The Canadian men’s squad is in Uganda for the International Cricket Council Division 3 championship, which runs from Tuesday till May 30. Six teams — Canada, the United States, Uganda, Malaysia, Oman and Singapore — will battle it out to secure two spots in Division 2.
The ICC likes to talk about growth and expansion of the sport, but has also made the curious decision to restrict the World Cup to 10 countries, down from 14 in 2011 and 2015.
The world’s top eight will automatically qualify, and the governing body has a crazy-like-a-fox plan to give smaller cricketing countries such as Canada a theoretical shot at a berth, too. It’s a cumbersome process of promotions and relegations through divisions, culminating in a qualifying tournament from which only two teams will emerge.
This will all take more than a year to sort out, so for the moment all that’s really worth knowing is that for the Canadians to remain in this race they must win or finish second in Uganda. If the team fails to get out of Division 3 — or worse, slips to Division 4 — Canadian cricket could be set back a generation.
Canada, however, has the highest pedigree in this group and should top the standings. Both the U.S. and Oman have moved up from Division 4, while Canada was in Division 1 before a freefall and needs to win this tournament to earn back some respect.

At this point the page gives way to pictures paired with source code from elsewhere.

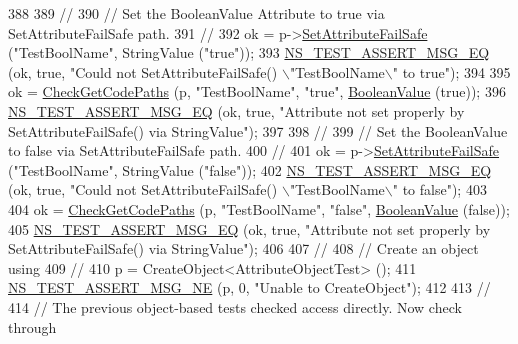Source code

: \begin{DoxyCode}
388 
389   \textcolor{comment}{//}
390   \textcolor{comment}{// Set the BooleanValue Attribute to true via SetAttributeFailSafe path.}
391   \textcolor{comment}{//}
392   ok = p->\hyperlink{classns3_1_1ObjectBase_aa7d333004e970f925a4ed5df275541b5}{SetAttributeFailSafe} (\textcolor{stringliteral}{"TestBoolName"}, StringValue (\textcolor{stringliteral}{"true"}));
393   \hyperlink{group__testing_ga2a9d78cffb3db8e867c35fff0b698cf5}{NS\_TEST\_ASSERT\_MSG\_EQ} (ok, \textcolor{keyword}{true}, \textcolor{stringliteral}{"Could not SetAttributeFailSafe() \(\backslash\)"TestBoolName\(\backslash\)"
       to true"});
394 
395   ok = \hyperlink{classAttributeTestCase_a902fb84c803f1c898329f9263575331e}{CheckGetCodePaths} (p, \textcolor{stringliteral}{"TestBoolName"}, \textcolor{stringliteral}{"true"}, 
      \hyperlink{classns3_1_1BooleanValue}{BooleanValue} (\textcolor{keyword}{true}));
396   \hyperlink{group__testing_ga2a9d78cffb3db8e867c35fff0b698cf5}{NS\_TEST\_ASSERT\_MSG\_EQ} (ok, \textcolor{keyword}{true}, \textcolor{stringliteral}{"Attribute not set properly by
       SetAttributeFailSafe() via StringValue"});
397 
398   \textcolor{comment}{//}
399   \textcolor{comment}{// Set the BooleanValue to false via SetAttributeFailSafe path.}
400   \textcolor{comment}{//}
401   ok = p->\hyperlink{classns3_1_1ObjectBase_aa7d333004e970f925a4ed5df275541b5}{SetAttributeFailSafe} (\textcolor{stringliteral}{"TestBoolName"}, StringValue (\textcolor{stringliteral}{"false"}));
402   \hyperlink{group__testing_ga2a9d78cffb3db8e867c35fff0b698cf5}{NS\_TEST\_ASSERT\_MSG\_EQ} (ok, \textcolor{keyword}{true}, \textcolor{stringliteral}{"Could not SetAttributeFailSafe() \(\backslash\)"TestBoolName\(\backslash\)"
       to false"});
403 
404   ok = \hyperlink{classAttributeTestCase_a902fb84c803f1c898329f9263575331e}{CheckGetCodePaths} (p, \textcolor{stringliteral}{"TestBoolName"}, \textcolor{stringliteral}{"false"}, 
      \hyperlink{classns3_1_1BooleanValue}{BooleanValue} (\textcolor{keyword}{false}));
405   \hyperlink{group__testing_ga2a9d78cffb3db8e867c35fff0b698cf5}{NS\_TEST\_ASSERT\_MSG\_EQ} (ok, \textcolor{keyword}{true}, \textcolor{stringliteral}{"Attribute not set properly by
       SetAttributeFailSafe() via StringValue"});
406 
407   \textcolor{comment}{//}
408   \textcolor{comment}{// Create an object using}
409   \textcolor{comment}{//}
410   p = CreateObject<AttributeObjectTest> ();
411   \hyperlink{group__testing_ga73d66fb0050a5111453fd144e767b91a}{NS\_TEST\_ASSERT\_MSG\_NE} (p, 0, \textcolor{stringliteral}{"Unable to CreateObject"});
412 
413   \textcolor{comment}{//}
414   \textcolor{comment}{// The previous object-based tests checked access directly.  Now check through}

\end{DoxyCode}
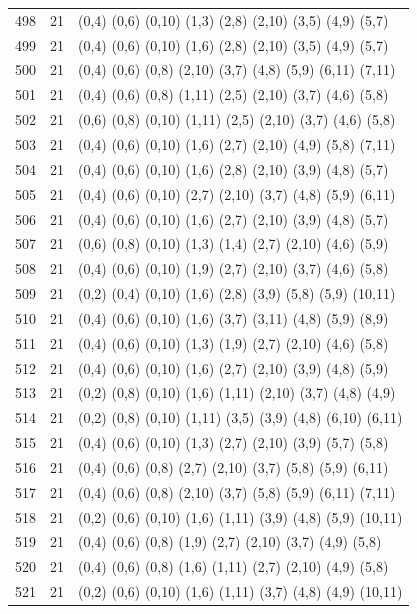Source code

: {\begin{longtable}{lll}
498 & 21 & (0,4) (0,6) (0,10) (1,3) (2,8) (2,10) (3,5) (4,9) (5,7) \\
499 & 21 & (0,4) (0,6) (0,10) (1,6) (2,8) (2,10) (3,5) (4,9) (5,7) \\
500 & 21 & (0,4) (0,6) (0,8) (2,10) (3,7) (4,8) (5,9) (6,11) (7,11) \\
501 & 21 & (0,4) (0,6) (0,8) (1,11) (2,5) (2,10) (3,7) (4,6) (5,8) \\
502 & 21 & (0,6) (0,8) (0,10) (1,11) (2,5) (2,10) (3,7) (4,6) (5,8) \\
503 & 21 & (0,4) (0,6) (0,10) (1,6) (2,7) (2,10) (4,9) (5,8) (7,11) \\
504 & 21 & (0,4) (0,6) (0,10) (1,6) (2,8) (2,10) (3,9) (4,8) (5,7) \\
505 & 21 & (0,4) (0,6) (0,10) (2,7) (2,10) (3,7) (4,8) (5,9) (6,11) \\
506 & 21 & (0,4) (0,6) (0,10) (1,6) (2,7) (2,10) (3,9) (4,8) (5,7) \\
507 & 21 & (0,6) (0,8) (0,10) (1,3) (1,4) (2,7) (2,10) (4,6) (5,9) \\
508 & 21 & (0,4) (0,6) (0,10) (1,9) (2,7) (2,10) (3,7) (4,6) (5,8) \\
509 & 21 & (0,2) (0,4) (0,10) (1,6) (2,8) (3,9) (5,8) (5,9) (10,11) \\
510 & 21 & (0,4) (0,6) (0,10) (1,6) (3,7) (3,11) (4,8) (5,9) (8,9) \\
511 & 21 & (0,4) (0,6) (0,10) (1,3) (1,9) (2,7) (2,10) (4,6) (5,8) \\
512 & 21 & (0,4) (0,6) (0,10) (1,6) (2,7) (2,10) (3,9) (4,8) (5,9) \\
513 & 21 & (0,2) (0,8) (0,10) (1,6) (1,11) (2,10) (3,7) (4,8) (4,9) \\
514 & 21 & (0,2) (0,8) (0,10) (1,11) (3,5) (3,9) (4,8) (6,10) (6,11) \\
515 & 21 & (0,4) (0,6) (0,10) (1,3) (2,7) (2,10) (3,9) (5,7) (5,8) \\
516 & 21 & (0,4) (0,6) (0,8) (2,7) (2,10) (3,7) (5,8) (5,9) (6,11) \\
517 & 21 & (0,4) (0,6) (0,8) (2,10) (3,7) (5,8) (5,9) (6,11) (7,11) \\
518 & 21 & (0,2) (0,6) (0,10) (1,6) (1,11) (3,9) (4,8) (5,9) (10,11) \\
519 & 21 & (0,4) (0,6) (0,8) (1,9) (2,7) (2,10) (3,7) (4,9) (5,8) \\
520 & 21 & (0,4) (0,6) (0,8) (1,6) (1,11) (2,7) (2,10) (4,9) (5,8) \\
521 & 21 & (0,2) (0,6) (0,10) (1,6) (1,11) (3,7) (4,8) (4,9) (10,11) \\

\end{longtable}}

Canada has a proud history, participating in four Cricket World Cups — first in 1979, then three on the trot in 2003, 2007 and 2011. When the national team’s fortunes went south, though, the ICC did the same. In a move not short on symbolism, the governing body relocated the ICC Americas office from Toronto — where it once shared office space with Cricket Canada — to Colorado Springs. Development in the U.S. is clearly a priority for the sport.
Adding spice to the Canada-U.S. rivalry is that the Americans are now coached by Pubudu Dassanayake, who took the Canadians to the 2011 Cup and helped develop many members of the current side — including coach Henry Osinde, who for many years was the spearhead of the national team’s bowling attack.
On the field, Canada will be led in Uganda by Scarborough-born Nitish Kumar. Barely 23 years old, Kumar is a veteran of the 2011 Cup and has played all over the world, including professional T20 in the Caribbean Premier League and first-class cricket in England. Long hailed as a homegrown star in the making, Kumar knows well that it’s time to deliver on his immense promise.
Never shy about going to the kids’ table for talent, Canada has also selected 17-year-old Bhavindu Adhihetty as an opening batsman. The teen has been a dominant force on the Toronto club scene and is mature beyond his years.
Other notable members include former captain and power hitter Rizwan Cheema, former Sri Lankan first-class player Dhanuka Pathirana, and talented spin-bowling all-rounder Nikhil Dutta — who, with wicketkeeper Hamza Tariq, gives the lower order some spine.
Cecil Parvez and Satsimranjit Dhindsa form a potent new-ball pairing, while the Canadian tradition of carrying a clutch of part-time spinners continues with Kumar and Jimmy Hansra. Cheema remains good for a few overs of medium pace to round out the bowling attack.
With batting and bowling depth, this team inspires optimism. The slow trek up the mountain begins.